▶ _YOUR OBJECTIVE_: The entries that follow include a run beginning at the line with "# အခန်း ၂၆၃" and ending at the line with "ချင်းပင်းပင်းသည် သူ့ကို ထူးဆန်းသောအပြုံးဖြင့်ကြည့်ပြီး"; restate that run word for word and leave the rest out.

▶ _SUPPLIED MATERIAL_:
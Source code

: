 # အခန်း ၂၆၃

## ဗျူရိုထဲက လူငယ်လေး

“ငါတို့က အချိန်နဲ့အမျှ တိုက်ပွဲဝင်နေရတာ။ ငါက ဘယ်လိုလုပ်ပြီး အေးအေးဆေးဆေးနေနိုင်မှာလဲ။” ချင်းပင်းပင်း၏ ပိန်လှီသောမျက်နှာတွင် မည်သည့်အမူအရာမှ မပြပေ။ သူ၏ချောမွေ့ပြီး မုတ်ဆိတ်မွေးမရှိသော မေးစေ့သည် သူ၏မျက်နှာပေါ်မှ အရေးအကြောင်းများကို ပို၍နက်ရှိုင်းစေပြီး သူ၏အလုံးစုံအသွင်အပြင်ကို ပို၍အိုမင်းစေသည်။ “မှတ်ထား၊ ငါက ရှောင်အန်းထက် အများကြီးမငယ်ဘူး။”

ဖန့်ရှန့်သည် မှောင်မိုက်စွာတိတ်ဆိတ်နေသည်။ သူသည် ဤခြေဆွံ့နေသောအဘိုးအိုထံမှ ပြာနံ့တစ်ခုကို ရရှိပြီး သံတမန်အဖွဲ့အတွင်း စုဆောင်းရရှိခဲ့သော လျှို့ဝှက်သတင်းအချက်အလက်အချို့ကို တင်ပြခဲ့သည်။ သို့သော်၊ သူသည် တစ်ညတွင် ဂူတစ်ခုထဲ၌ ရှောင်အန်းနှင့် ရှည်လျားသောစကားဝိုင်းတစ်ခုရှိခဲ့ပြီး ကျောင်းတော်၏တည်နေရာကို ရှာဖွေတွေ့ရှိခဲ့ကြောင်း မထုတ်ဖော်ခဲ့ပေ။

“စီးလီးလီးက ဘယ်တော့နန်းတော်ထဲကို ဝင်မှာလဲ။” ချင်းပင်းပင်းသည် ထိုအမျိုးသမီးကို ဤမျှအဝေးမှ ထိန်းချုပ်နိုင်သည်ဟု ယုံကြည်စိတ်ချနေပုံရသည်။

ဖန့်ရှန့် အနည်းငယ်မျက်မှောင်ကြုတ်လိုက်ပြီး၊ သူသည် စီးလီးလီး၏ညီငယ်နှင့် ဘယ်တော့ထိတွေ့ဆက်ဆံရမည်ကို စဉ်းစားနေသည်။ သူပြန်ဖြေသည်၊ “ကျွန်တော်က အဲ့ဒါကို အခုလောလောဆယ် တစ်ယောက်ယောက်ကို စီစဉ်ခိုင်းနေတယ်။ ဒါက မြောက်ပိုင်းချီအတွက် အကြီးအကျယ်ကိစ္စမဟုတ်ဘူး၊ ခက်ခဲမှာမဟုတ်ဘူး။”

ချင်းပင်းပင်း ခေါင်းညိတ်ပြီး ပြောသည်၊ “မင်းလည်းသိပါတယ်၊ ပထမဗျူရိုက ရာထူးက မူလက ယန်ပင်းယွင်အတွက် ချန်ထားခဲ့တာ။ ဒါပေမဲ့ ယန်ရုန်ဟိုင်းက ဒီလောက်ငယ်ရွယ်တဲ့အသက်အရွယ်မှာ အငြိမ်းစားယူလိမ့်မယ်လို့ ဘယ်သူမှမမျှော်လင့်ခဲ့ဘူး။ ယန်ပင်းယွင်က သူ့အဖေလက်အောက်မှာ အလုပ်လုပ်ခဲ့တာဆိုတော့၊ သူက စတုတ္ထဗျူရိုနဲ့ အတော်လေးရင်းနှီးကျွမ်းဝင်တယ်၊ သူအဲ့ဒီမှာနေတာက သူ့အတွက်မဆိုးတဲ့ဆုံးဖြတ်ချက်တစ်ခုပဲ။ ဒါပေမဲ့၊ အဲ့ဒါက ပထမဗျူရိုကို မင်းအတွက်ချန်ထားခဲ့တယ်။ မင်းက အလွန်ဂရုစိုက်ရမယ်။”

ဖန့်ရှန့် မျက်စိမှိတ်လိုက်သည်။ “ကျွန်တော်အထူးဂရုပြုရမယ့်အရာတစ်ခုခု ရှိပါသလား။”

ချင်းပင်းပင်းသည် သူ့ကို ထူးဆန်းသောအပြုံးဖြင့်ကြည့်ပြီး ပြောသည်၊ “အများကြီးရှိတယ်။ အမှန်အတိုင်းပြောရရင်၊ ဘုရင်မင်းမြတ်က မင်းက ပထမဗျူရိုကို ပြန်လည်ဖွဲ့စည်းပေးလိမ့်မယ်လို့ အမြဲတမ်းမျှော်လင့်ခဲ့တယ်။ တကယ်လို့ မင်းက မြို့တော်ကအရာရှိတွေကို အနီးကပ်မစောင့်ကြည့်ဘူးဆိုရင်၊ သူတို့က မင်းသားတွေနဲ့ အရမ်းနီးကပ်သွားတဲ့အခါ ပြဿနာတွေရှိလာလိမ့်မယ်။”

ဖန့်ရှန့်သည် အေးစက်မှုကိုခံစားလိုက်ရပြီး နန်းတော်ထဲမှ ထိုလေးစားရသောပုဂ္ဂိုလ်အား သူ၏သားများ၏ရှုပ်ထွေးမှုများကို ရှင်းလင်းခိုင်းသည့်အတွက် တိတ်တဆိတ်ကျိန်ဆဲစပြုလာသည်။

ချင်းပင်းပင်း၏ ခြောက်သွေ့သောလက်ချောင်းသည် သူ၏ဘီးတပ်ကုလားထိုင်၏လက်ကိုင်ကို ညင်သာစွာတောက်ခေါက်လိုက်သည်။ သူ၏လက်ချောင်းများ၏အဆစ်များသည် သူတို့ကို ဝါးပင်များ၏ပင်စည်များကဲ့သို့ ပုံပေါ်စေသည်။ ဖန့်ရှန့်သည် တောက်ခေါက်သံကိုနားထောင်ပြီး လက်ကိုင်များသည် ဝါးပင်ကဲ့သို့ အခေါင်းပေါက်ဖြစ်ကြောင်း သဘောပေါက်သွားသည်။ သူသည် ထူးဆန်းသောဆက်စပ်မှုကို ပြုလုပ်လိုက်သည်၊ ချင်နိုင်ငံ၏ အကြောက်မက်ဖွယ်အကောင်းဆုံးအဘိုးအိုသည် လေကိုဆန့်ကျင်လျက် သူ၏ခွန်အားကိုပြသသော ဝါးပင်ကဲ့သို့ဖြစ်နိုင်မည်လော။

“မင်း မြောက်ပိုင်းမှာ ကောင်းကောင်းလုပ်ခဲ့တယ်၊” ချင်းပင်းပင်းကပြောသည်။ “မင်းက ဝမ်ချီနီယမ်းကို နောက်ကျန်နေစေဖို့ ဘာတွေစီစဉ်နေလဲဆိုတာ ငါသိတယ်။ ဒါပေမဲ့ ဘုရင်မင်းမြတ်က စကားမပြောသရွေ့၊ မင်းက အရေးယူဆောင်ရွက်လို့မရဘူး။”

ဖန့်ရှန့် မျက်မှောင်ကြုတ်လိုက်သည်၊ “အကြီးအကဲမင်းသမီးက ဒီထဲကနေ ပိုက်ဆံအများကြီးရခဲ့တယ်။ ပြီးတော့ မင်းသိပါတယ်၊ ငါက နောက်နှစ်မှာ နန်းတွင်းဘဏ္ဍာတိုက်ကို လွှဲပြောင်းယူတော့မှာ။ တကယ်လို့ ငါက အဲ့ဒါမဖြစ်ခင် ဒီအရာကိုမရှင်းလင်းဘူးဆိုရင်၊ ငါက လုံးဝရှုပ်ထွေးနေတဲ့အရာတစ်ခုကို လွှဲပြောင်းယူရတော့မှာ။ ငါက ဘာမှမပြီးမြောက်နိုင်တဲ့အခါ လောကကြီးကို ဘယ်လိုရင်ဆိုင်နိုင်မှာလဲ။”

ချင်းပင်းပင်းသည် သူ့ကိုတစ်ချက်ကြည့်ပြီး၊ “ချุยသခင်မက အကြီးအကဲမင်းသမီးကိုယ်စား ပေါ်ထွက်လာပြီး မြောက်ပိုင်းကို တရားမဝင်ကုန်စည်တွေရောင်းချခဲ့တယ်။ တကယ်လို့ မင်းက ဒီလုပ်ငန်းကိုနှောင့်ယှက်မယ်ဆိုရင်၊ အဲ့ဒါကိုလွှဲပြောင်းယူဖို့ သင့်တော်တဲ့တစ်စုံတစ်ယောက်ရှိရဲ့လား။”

▶ _RESULT BELOW_:
: # အခန်း ၂၆၃

## ဗျူရိုထဲက လူငယ်လေး

“ငါတို့က အချိန်နဲ့အမျှ တိုက်ပွဲဝင်နေရတာ။ ငါက ဘယ်လိုလုပ်ပြီး အေးအေးဆေးဆေးနေနိုင်မှာလဲ။” ချင်းပင်းပင်း၏ ပိန်လှီသောမျက်နှာတွင် မည်သည့်အမူအရာမှ မပြပေ။ သူ၏ချောမွေ့ပြီး မုတ်ဆိတ်မွေးမရှိသော မေးစေ့သည် သူ၏မျက်နှာပေါ်မှ အရေးအကြောင်းများကို ပို၍နက်ရှိုင်းစေပြီး သူ၏အလုံးစုံအသွင်အပြင်ကို ပို၍အိုမင်းစေသည်။ “မှတ်ထား၊ ငါက ရှောင်အန်းထက် အများကြီးမငယ်ဘူး။”

ဖန့်ရှန့်သည် မှောင်မိုက်စွာတိတ်ဆိတ်နေသည်။ သူသည် ဤခြေဆွံ့နေသောအဘိုးအိုထံမှ ပြာနံ့တစ်ခုကို ရရှိပြီး သံတမန်အဖွဲ့အတွင်း စုဆောင်းရရှိခဲ့သော လျှို့ဝှက်သတင်းအချက်အလက်အချို့ကို တင်ပြခဲ့သည်။ သို့သော်၊ သူသည် တစ်ညတွင် ဂူတစ်ခုထဲ၌ ရှောင်အန်းနှင့် ရှည်လျားသောစကားဝိုင်းတစ်ခုရှိခဲ့ပြီး ကျောင်းတော်၏တည်နေရာကို ရှာဖွေတွေ့ရှိခဲ့ကြောင်း မထုတ်ဖော်ခဲ့ပေ။

“စီးလီးလီးက ဘယ်တော့နန်းတော်ထဲကို ဝင်မှာလဲ။” ချင်းပင်းပင်းသည် ထိုအမျိုးသမီးကို ဤမျှအဝေးမှ ထိန်းချုပ်နိုင်သည်ဟု ယုံကြည်စိတ်ချနေပုံရသည်။

ဖန့်ရှန့် အနည်းငယ်မျက်မှောင်ကြုတ်လိုက်ပြီး၊ သူသည် စီးလီးလီး၏ညီငယ်နှင့် ဘယ်တော့ထိတွေ့ဆက်ဆံရမည်ကို စဉ်းစားနေသည်။ သူပြန်ဖြေသည်၊ “ကျွန်တော်က အဲ့ဒါကို အခုလောလောဆယ် တစ်ယောက်ယောက်ကို စီစဉ်ခိုင်းနေတယ်။ ဒါက မြောက်ပိုင်းချီအတွက် အကြီးအကျယ်ကိစ္စမဟုတ်ဘူး၊ ခက်ခဲမှာမဟုတ်ဘူး။”

ချင်းပင်းပင်း ခေါင်းညိတ်ပြီး ပြောသည်၊ “မင်းလည်းသိပါတယ်၊ ပထမဗျူရိုက ရာထူးက မူလက ယန်ပင်းယွင်အတွက် ချန်ထားခဲ့တာ။ ဒါပေမဲ့ ယန်ရုန်ဟိုင်းက ဒီလောက်ငယ်ရွယ်တဲ့အသက်အရွယ်မှာ အငြိမ်းစားယူလိမ့်မယ်လို့ ဘယ်သူမှမမျှော်လင့်ခဲ့ဘူး။ ယန်ပင်းယွင်က သူ့အဖေလက်အောက်မှာ အလုပ်လုပ်ခဲ့တာဆိုတော့၊ သူက စတုတ္ထဗျူရိုနဲ့ အတော်လေးရင်းနှီးကျွမ်းဝင်တယ်၊ သူအဲ့ဒီမှာနေတာက သူ့အတွက်မဆိုးတဲ့ဆုံးဖြတ်ချက်တစ်ခုပဲ။ ဒါပေမဲ့၊ အဲ့ဒါက ပထမဗျူရိုကို မင်းအတွက်ချန်ထားခဲ့တယ်။ မင်းက အလွန်ဂရုစိုက်ရမယ်။”

ဖန့်ရှန့် မျက်စိမှိတ်လိုက်သည်။ “ကျွန်တော်အထူးဂရုပြုရမယ့်အရာတစ်ခုခု ရှိပါသလား။”

ချင်းပင်းပင်းသည် သူ့ကို ထူးဆန်းသောအပြုံးဖြင့်ကြည့်ပြီး ပြောသည်၊ “အများကြီးရှိတယ်။ အမှန်အတိုင်းပြောရရင်၊ ဘုရင်မင်းမြတ်က မင်းက ပထမဗျူရိုကို ပြန်လည်ဖွဲ့စည်းပေးလိမ့်မယ်လို့ အမြဲတမ်းမျှော်လင့်ခဲ့တယ်။ တကယ်လို့ မင်းက မြို့တော်ကအရာရှိတွေကို အနီးကပ်မစောင့်ကြည့်ဘူးဆိုရင်၊ သူတို့က မင်းသားတွေနဲ့ အရမ်းနီးကပ်သွားတဲ့အခါ ပြဿနာတွေရှိလာလိမ့်မယ်။”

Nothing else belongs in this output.